Virtual reality (VR) and augmented reality (AR) have the power to change how humans perceive and interact with digital data. Since the 1990s, AR and VR have seen a surge in popularity, entering a new era of display and information networks. On one end of the range is a virtual reality (VR) display, which significantly expands the field of view (FoV), blocks out the entire surroundings, and provides a fully immersive virtual environment.
AR display, on the other hand, allows for see-through capability while overlaying digital content onto the actual world. AR/VR displays have opened a new door for a variety of applications, like medicine, education, engineering, manufacturing, and entertainment, to mention a few.
These new display platforms are combined with newly developed functional LC-based optics to create a slew of remarkable AR/VR-ready LC devices. Due to the different capabilities, specific demands, and quick growth of LC devices in near-eye systems, it is becoming increasingly vital to describe sophisticated LC-based devices in AR/VR from a complete perspective in order to give a helpful reference for future evolution.
A group of researchers led by Professor Shin-Tson Wu of the University of Central Florida’s College of Optics and Photonics performed a thorough and structured analysis to define various functional LC devices with their corresponding applications in near-eye displays. The study was published in Light Science & Applications.
Three key LC devices are presented in-depth in this paper: transmissive active matrix microdisplays, reflective Liquid-Crystal-on-Silicon (LCoS), and LC planar optics. Figure 1 depicts the categorization of LC photonic devices, as well as their architectures and operating principles, which are widely employed in AR/VR systems as developing technologies to serve a variety of functions.

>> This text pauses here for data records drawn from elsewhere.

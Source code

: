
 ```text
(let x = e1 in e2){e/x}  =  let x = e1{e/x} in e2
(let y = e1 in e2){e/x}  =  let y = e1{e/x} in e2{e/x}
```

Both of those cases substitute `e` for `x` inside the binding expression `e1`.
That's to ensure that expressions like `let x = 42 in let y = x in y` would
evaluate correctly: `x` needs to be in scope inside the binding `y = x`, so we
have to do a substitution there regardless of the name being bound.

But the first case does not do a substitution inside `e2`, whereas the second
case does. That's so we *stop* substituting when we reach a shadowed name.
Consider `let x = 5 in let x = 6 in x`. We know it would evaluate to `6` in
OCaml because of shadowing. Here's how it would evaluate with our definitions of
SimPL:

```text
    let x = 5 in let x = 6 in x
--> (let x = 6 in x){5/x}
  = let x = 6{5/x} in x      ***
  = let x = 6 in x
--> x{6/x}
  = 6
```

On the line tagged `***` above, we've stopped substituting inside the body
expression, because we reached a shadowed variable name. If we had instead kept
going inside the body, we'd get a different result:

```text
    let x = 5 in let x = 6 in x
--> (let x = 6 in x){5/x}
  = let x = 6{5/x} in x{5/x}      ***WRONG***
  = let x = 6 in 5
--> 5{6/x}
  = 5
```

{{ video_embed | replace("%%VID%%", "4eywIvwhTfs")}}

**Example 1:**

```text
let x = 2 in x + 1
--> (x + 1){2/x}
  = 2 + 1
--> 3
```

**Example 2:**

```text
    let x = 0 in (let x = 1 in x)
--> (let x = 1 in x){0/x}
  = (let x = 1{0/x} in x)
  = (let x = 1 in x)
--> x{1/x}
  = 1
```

In particular, low transmittance issues due to minor aperture ratios and declination lines blocking the backlight plague high-dynamic-range (HDR) LCDs for VR headsets. Accomplishing a high-performing VR that is compatible with directional backlight and spatially shaped beam steerer offers a viable alternative.
Meanwhile, LCoS spatial light modulators provide unparalleled phase modulation for near-eye systems to produce holographic visions beyond traditional displays. With an ultrathin form factor and high performance, developing LC planar optics have remarkable optical qualities.
These sophisticated LC devices encompass the full AR/VR system, from light engines to imaging optics to optical combiners, and play critical roles in systematically improving the picture quality and form factor of AR/VR displays.
Wu and colleagues described their findings as an outline of LC devices in the rapidly increasing field of AR/VR systems. Various devices, such as HDR and high-resolution density microdisplays for VR, high-brightness and high-resolution LCoS light engines for AR, and polarization selective beam deflector and lens, are presented using sophisticated LC as the foundation.
Wu’s team demonstrated numerous exciting photonic solutions to address these difficulties and provide beneficial guidance for effective LC device development based on the specific AR/VR requirements, like light efficiency, resolution density, ambient contrast ratio, form factor, imaging performance, FoV, and vergence-accommodation conflict.
Yin, K., et al. (2022) Advanced liquid crystal devices for augmented reality and virtual reality displays: principles and applications. Light: Science & Applications. doi.org/10.1038/s41377-022-00851-3.